La limusina negra se alejó lentamente de la mansión.
Desde el porche, mi exesposa y mi exsuegra permanecían inmóviles.
Nunca habían visto a nadie inclinar la cabeza ante mí.
Mucho menos al presidente de la Bolsa Nacional.
Dentro del vehículo, el hombre me entregó una carpeta azul con el emblema del Grupo Valerius.
—Señor, todos los accionistas ya están reunidos.
—¿Cómo reaccionó el consejo cuando supo que acepté el divorcio?
—Dicen que ahora nada le impedirá asumir el control absoluto del holding.
Observé por la ventana durante unos segundos.
Cinco años atrás había aceptado vivir como un hombre sin dinero porque mi abuelo quería saber si alguien sería capaz de amarme sin interesarse por mi apellido.
La respuesta acababa de quedar clara.
Nadie lo hizo.
Al llegar a la sede central, más de doscientos ejecutivos se pusieron de pie.
El enorme salón estalló en aplausos.
El presidente del consejo tomó la palabra.
—Conforme al testamento del fundador, hoy nombramos oficialmente a Mateo Valerius como presidente ejecutivo del grupo empresarial.
Las pantallas mostraron las cifras de la corporación.
Empresas en treinta países.

Miles de empleados.
Un patrimonio valorado en miles de millones.

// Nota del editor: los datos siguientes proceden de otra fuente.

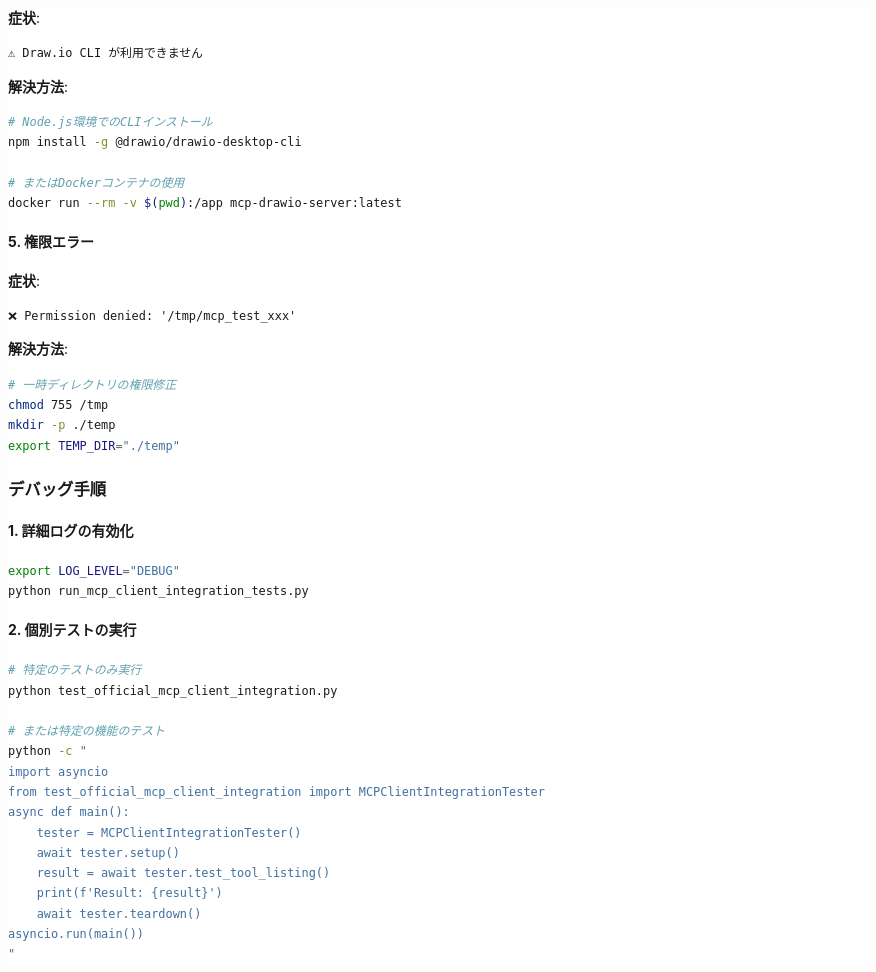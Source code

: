 **症状**:
```
⚠️ Draw.io CLI が利用できません
```

**解決方法**:
```bash
# Node.js環境でのCLIインストール
npm install -g @drawio/drawio-desktop-cli

# またはDockerコンテナの使用
docker run --rm -v $(pwd):/app mcp-drawio-server:latest
```

#### 5. 権限エラー

**症状**:
```
❌ Permission denied: '/tmp/mcp_test_xxx'
```

**解決方法**:
```bash
# 一時ディレクトリの権限修正
chmod 755 /tmp
mkdir -p ./temp
export TEMP_DIR="./temp"
```

### デバッグ手順

#### 1. 詳細ログの有効化

```bash
export LOG_LEVEL="DEBUG"
python run_mcp_client_integration_tests.py
```

#### 2. 個別テストの実行

```bash
# 特定のテストのみ実行
python test_official_mcp_client_integration.py

# または特定の機能のテスト
python -c "
import asyncio
from test_official_mcp_client_integration import MCPClientIntegrationTester
async def main():
    tester = MCPClientIntegrationTester()
    await tester.setup()
    result = await tester.test_tool_listing()
    print(f'Result: {result}')
    await tester.teardown()
asyncio.run(main())
"
```
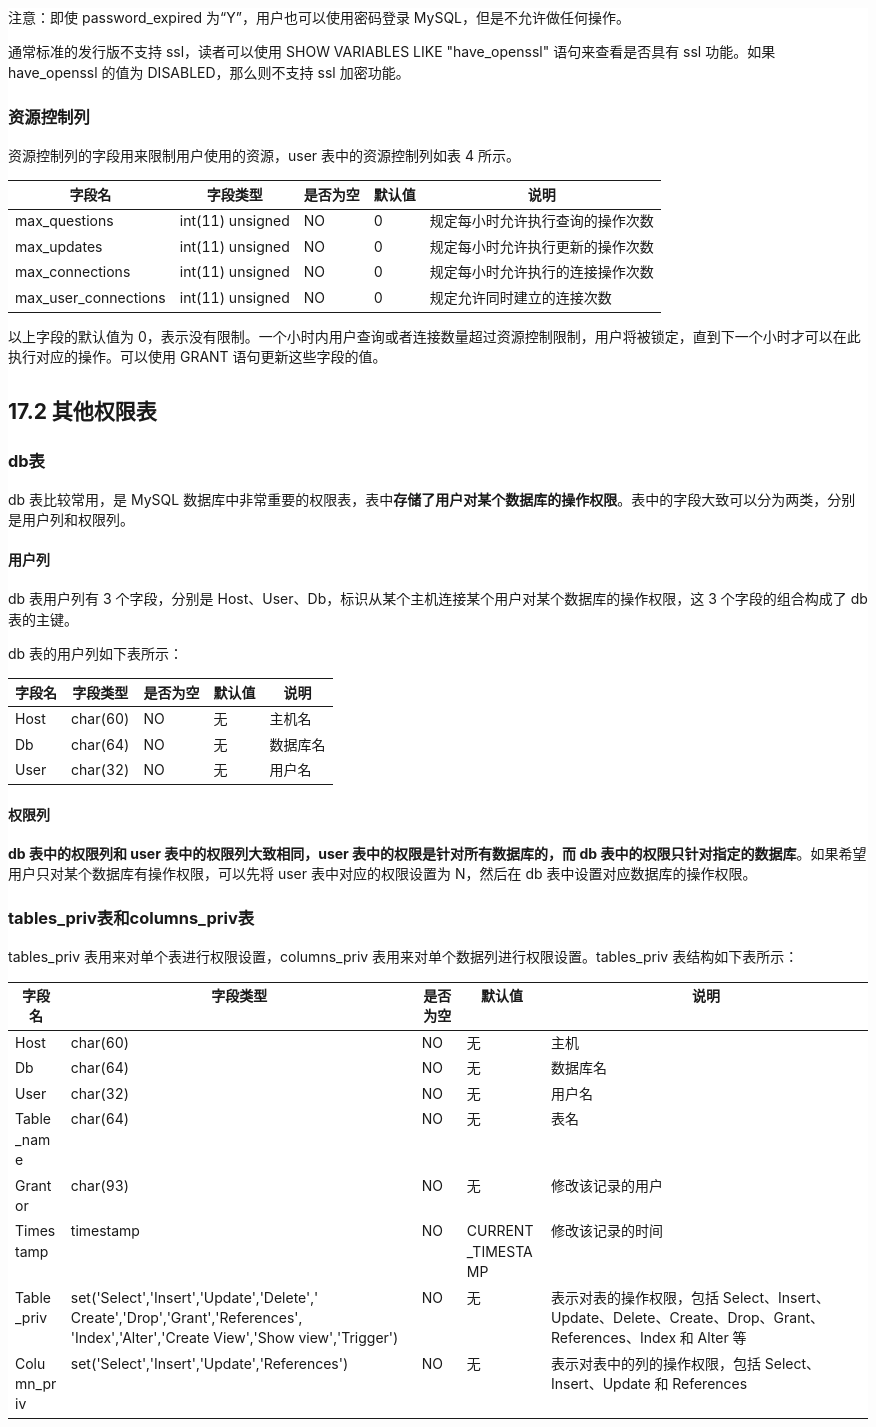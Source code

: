 注意：即使 password_expired 为“Y”，用户也可以使用密码登录 MySQL，但是不允许做任何操作。

通常标准的发行版不支持 ssl，读者可以使用 SHOW VARIABLES LIKE "have_openssl" 语句来查看是否具有 ssl 功能。如果 have_openssl 的值为 DISABLED，那么则不支持 ssl 加密功能。

### 资源控制列

资源控制列的字段用来限制用户使用的资源，user 表中的资源控制列如表 4 所示。

| 字段名               | 字段类型         | 是否为空 | 默认值 | 说明                             |
| -------------------- | ---------------- | -------- | ------ | -------------------------------- |
| max_questions        | int(11) unsigned | NO       | 0      | 规定每小时允许执行查询的操作次数 |
| max_updates          | int(11) unsigned | NO       | 0      | 规定每小时允许执行更新的操作次数 |
| max_connections      | int(11) unsigned | NO       | 0      | 规定每小时允许执行的连接操作次数 |
| max_user_connections | int(11) unsigned | NO       | 0      | 规定允许同时建立的连接次数       |


以上字段的默认值为 0，表示没有限制。一个小时内用户查询或者连接数量超过资源控制限制，用户将被锁定，直到下一个小时才可以在此执行对应的操作。可以使用 GRANT 语句更新这些字段的值。

## 17.2 其他权限表

### db表

db 表比较常用，是 MySQL 数据库中非常重要的权限表，表中**存储了用户对某个数据库的操作权限**。表中的字段大致可以分为两类，分别是用户列和权限列。

#### 用户列

db 表用户列有 3 个字段，分别是 Host、User、Db，标识从某个主机连接某个用户对某个数据库的操作权限，这 3 个字段的组合构成了 db 表的主键。

db 表的用户列如下表所示：


| 字段名 | 字段类型 | 是否为空 | 默认值 | 说明     |
| ------ | -------- | -------- | ------ | -------- |
| Host   | char(60) | NO       | 无     | 主机名   |
| Db     | char(64) | NO       | 无     | 数据库名 |
| User   | char(32) | NO       | 无     | 用户名   |

#### 权限列

**db 表中的权限列和 user 表中的权限列大致相同，user 表中的权限是针对所有数据库的，而 db 表中的权限只针对指定的数据库**。如果希望用户只对某个数据库有操作权限，可以先将 user 表中对应的权限设置为 N，然后在 db 表中设置对应数据库的操作权限。

### tables_priv表和columns_priv表

tables_priv 表用来对单个表进行权限设置，columns_priv 表用来对单个数据列进行权限设置。tables_priv 表结构如下表所示：

| 字段名      | 字段类型                                                     | 是否为空 | 默认值            | 说明                                                         |
| ----------- | ------------------------------------------------------------ | -------- | ----------------- | ------------------------------------------------------------ |
| Host        | char(60)                                                     | NO       | 无                | 主机                                                         |
| Db          | char(64)                                                     | NO       | 无                | 数据库名                                                     |
| User        | char(32)                                                     | NO       | 无                | 用户名                                                       |
| Table_name  | char(64)                                                     | NO       | 无                | 表名                                                         |
| Grantor     | char(93)                                                     | NO       | 无                | 修改该记录的用户                                             |
| Timestamp   | timestamp                                                    | NO       | CURRENT_TIMESTAMP | 修改该记录的时间                                             |
| Table_priv  | set('Select','Insert','Update','Delete',' Create','Drop','Grant','References', 'Index','Alter','Create View','Show view','Trigger') | NO       | 无                | 表示对表的操作权限，包括 Select、Insert、Update、Delete、Create、Drop、Grant、References、Index 和 Alter 等 |
| Column_priv | set('Select','Insert','Update','References')                 | NO       | 无                | 表示对表中的列的操作权限，包括 Select、Insert、Update 和 References |
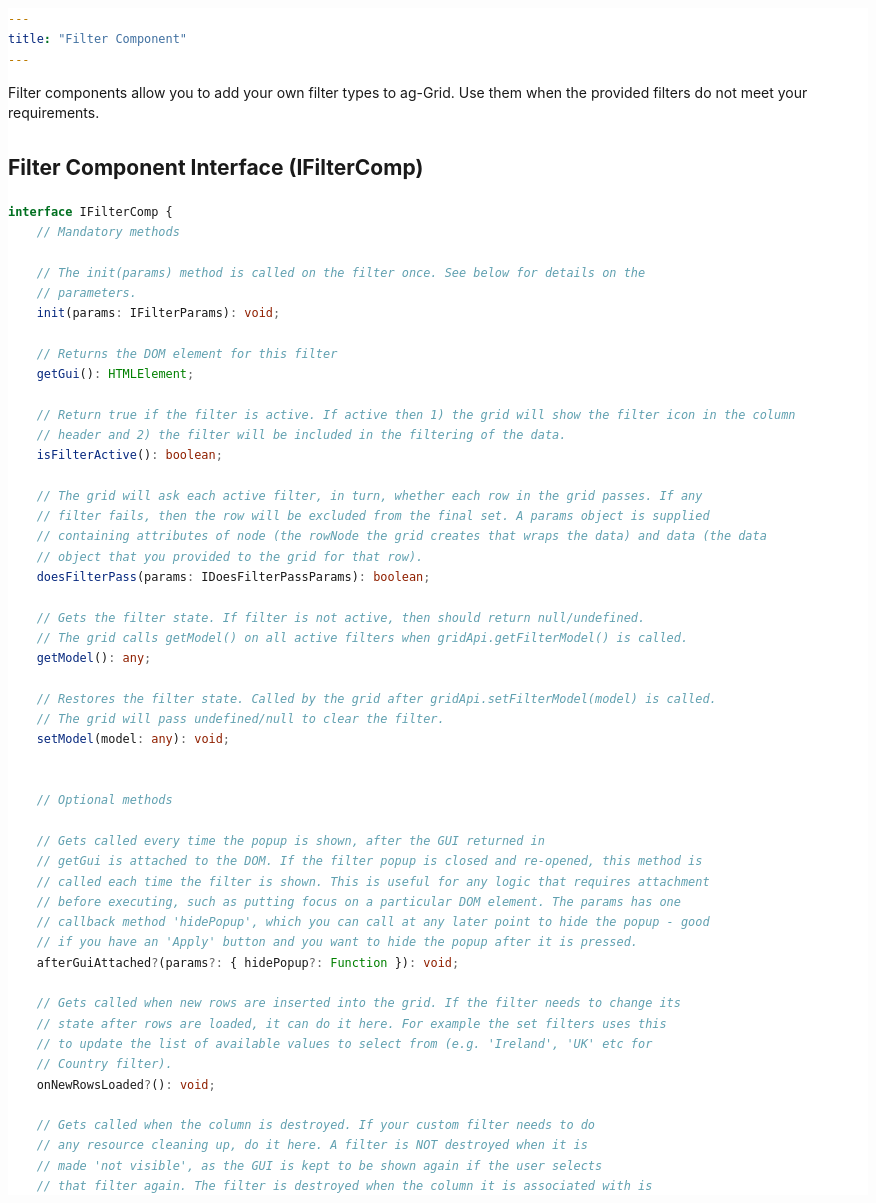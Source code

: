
 ```yaml
---
title: "Filter Component"
---
```


Filter components allow you to add your own filter types to ag-Grid. Use them when the provided filters do not meet your requirements.


## Filter Component Interface (**IFilterComp**)

```ts
interface IFilterComp {
    // Mandatory methods

    // The init(params) method is called on the filter once. See below for details on the
    // parameters.
    init(params: IFilterParams): void;

    // Returns the DOM element for this filter
    getGui(): HTMLElement;

    // Return true if the filter is active. If active then 1) the grid will show the filter icon in the column
    // header and 2) the filter will be included in the filtering of the data.
    isFilterActive(): boolean;

    // The grid will ask each active filter, in turn, whether each row in the grid passes. If any
    // filter fails, then the row will be excluded from the final set. A params object is supplied
    // containing attributes of node (the rowNode the grid creates that wraps the data) and data (the data
    // object that you provided to the grid for that row).
    doesFilterPass(params: IDoesFilterPassParams): boolean;

    // Gets the filter state. If filter is not active, then should return null/undefined.
    // The grid calls getModel() on all active filters when gridApi.getFilterModel() is called.
    getModel(): any;

    // Restores the filter state. Called by the grid after gridApi.setFilterModel(model) is called.
    // The grid will pass undefined/null to clear the filter.
    setModel(model: any): void;


    // Optional methods

    // Gets called every time the popup is shown, after the GUI returned in
    // getGui is attached to the DOM. If the filter popup is closed and re-opened, this method is
    // called each time the filter is shown. This is useful for any logic that requires attachment
    // before executing, such as putting focus on a particular DOM element. The params has one
    // callback method 'hidePopup', which you can call at any later point to hide the popup - good
    // if you have an 'Apply' button and you want to hide the popup after it is pressed.
    afterGuiAttached?(params?: { hidePopup?: Function }): void;

    // Gets called when new rows are inserted into the grid. If the filter needs to change its
    // state after rows are loaded, it can do it here. For example the set filters uses this
    // to update the list of available values to select from (e.g. 'Ireland', 'UK' etc for
    // Country filter).
    onNewRowsLoaded?(): void;

    // Gets called when the column is destroyed. If your custom filter needs to do
    // any resource cleaning up, do it here. A filter is NOT destroyed when it is
    // made 'not visible', as the GUI is kept to be shown again if the user selects
    // that filter again. The filter is destroyed when the column it is associated with is
```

Firmé el acta de nombramiento sin dudar.
En ese mismo instante, mi teléfono comenzó a vibrar.
Era mi exesposa.
No contesté.
Después llamó mi exsuegra.
También ignoré la llamada.
Cinco minutos más tarde llegó un mensaje.
“Mateo, creo que todo esto es un malentendido. Podemos hablar.”
Sonreí con amargura.
Durante cinco años jamás quiso escuchar una sola explicación mía.
Ahora era demasiado tarde.
En ese momento, el director jurídico se acercó con otro expediente.
—Señor, hay un asunto urgente.
Revisé los documentos.
La empresa donde trabajaba mi exsuegro aparecía como uno de nuestros principales proveedores.
Una auditoría interna había descubierto contratos inflados, facturas falsas y pagos inexistentes durante los últimos cuatro años.
—¿Quién autorizó estas operaciones?
—Su exsuegro.
La sala quedó en silencio.
El fraude ascendía a varios millones.
—Suspendan inmediatamente todos los contratos y presenten la denuncia correspondiente.
Nadie discutió la orden.
Mientras tanto, en la mansión, varios inspectores financieros llegaron acompañados por agentes judiciales.
Mi exsuegra intentó impedirles el paso.
—¡Debe tratarse de un error!
El jefe de los inspectores mostró la orden firmada.
—Investigamos delitos financieros relacionados con la empresa de su esposo.
Mi exesposa tomó el teléfono con desesperación.
Volvió a llamarme.
Esta vez respondí.
—Mateo, por favor… no nos hagas esto.
—No fui yo quien falsificó contratos.
Ella rompió a llorar.
—No sabía nada.
—Yo tampoco sabía por qué me humillaban cada día. Y aun así lo soporté durante cinco años.
La llamada terminó.
Horas después, el consejo volvió a reunirse.
El abogado principal dejó sobre mi escritorio un último sobre.
—Su abuelo pidió que solo se abriera cuando terminara la prueba.
Dentro había una carta escrita de su puño y letra.
“Si estás leyendo esto, significa que elegiste conservar tu dignidad antes que tu fortuna. Por eso eres el único digno de dirigir nuestro apellido.”
Pero había algo más.
Un informe reservado.
Mi matrimonio no había sido una casualidad.
Cinco años antes, alguien había pagado una enorme suma para que mi exesposa se acercara a mí antes incluso de conocer mi verdadera identidad.
No buscaban a un heredero.
Buscaban impedir que algún día llegara a ocupar la presidencia del Grupo Valerius.
El informe incluía el nombre de la persona que organizó todo.
No era mi exsuegra.
Ni mi exesposa.
Era uno de los miembros más respetados del consejo de administración.
El mismo hombre que acababa de aplaudir mi nombramiento desde la primera fila.
Y, según el expediente, llevaba veinte años eliminando en secreto a cualquier heredero que pudiera disputarle el control del imperio Valerius.